Archive for the ‘Conductors’ Category

Wednesday Bites the Big One-Liner

Teen scene girl: And that's a whole fucking different story! You always said you wanted to die having a heart attack in a car!

–57th & 3rd

Overheard by: Duluthian

Guy in line: I haven't had a corn dog since Jim Belushi died.

–Nathan's, Coney Island

Creepy guy on cell: Hey. Did you hear about the Craigslist killer? Yeah, isn't that a great idea?

–Penn Station

20-something irritated man on cell: Dude, stop freaking out! They're probably not going to do the autopsy for another three days.

–8th Ave & 15th St

Conductor: Please, no one cross cars, if the train makes a turn you will fall through, get crushed and die, thank you and have a lovely evening. Oh, and it's lovely to be alive.

–Amtrak Train to Penn Station

Overheard by: Paige

It's Always Sunny in Wednesday One-Liner

Swaying hobo with outstretched arms, as it starts to drizzle: I make it rain, I make it rain, I make it rain on you, hoes!

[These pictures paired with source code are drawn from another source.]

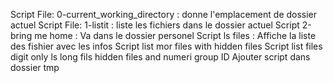 Script File: 0-current_working_directory : donne l'emplacement de dossier actuel
Script File: 1-listit : liste les fichiers dans le dossier actuel 
Script 2-bring me home : Va dans le dossier personel
Script ls files : Affiche la liste des fishier avec les infos
Script list  mor files with hidden files
Script list files digit only ls long fils hidden files and numeri group ID
Ajouter script dans dossier tmp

–14th St & University Place

Conductor over PA, on sunny 50-degree day: Due to inclement weather, the 2 and 3 trains will be running on the local track.

–Downtown 1 Train

Overheard by: Ladle

Bag lady: I'm not selling ass, just panhandling. It's too cold.

–9th Ave & 25th St

Really tall dude to no one in particular, very energetically: It's a beautiful day, oh my god! I'm gonna cancel all my appointments and go on a walk!

–2nd & Bedford

Angry stranded guy: And you were all like "it doesn't snow in the city, there are too many cars!"

–Bleecker St

Wednesday One-Liners Want Angelina Jolie to Adopt Them

Large black woman to another: So I said to him, "Muthafucka, don't you know a baby comes out of that shit? Ain't nothing you got down there gonna hurt me!"

–Fulton St

Old man with thick Russian accent: It is fresher than a baby's bottom!

–Ave M & E 16th, Brooklyn

Ghetto black guy on phone: Nah, I was locked up, but I'm out now, and she's tryin' to say it's my baby, but that shit ain't mine.

–Downtown 2 Train

Man on cell, passing adorable child playing with dog: I love fucking babies!

–10th & 53rd

Puerto Rican girl to pregnant friend: You feel like you have to poop, but that's just the baby.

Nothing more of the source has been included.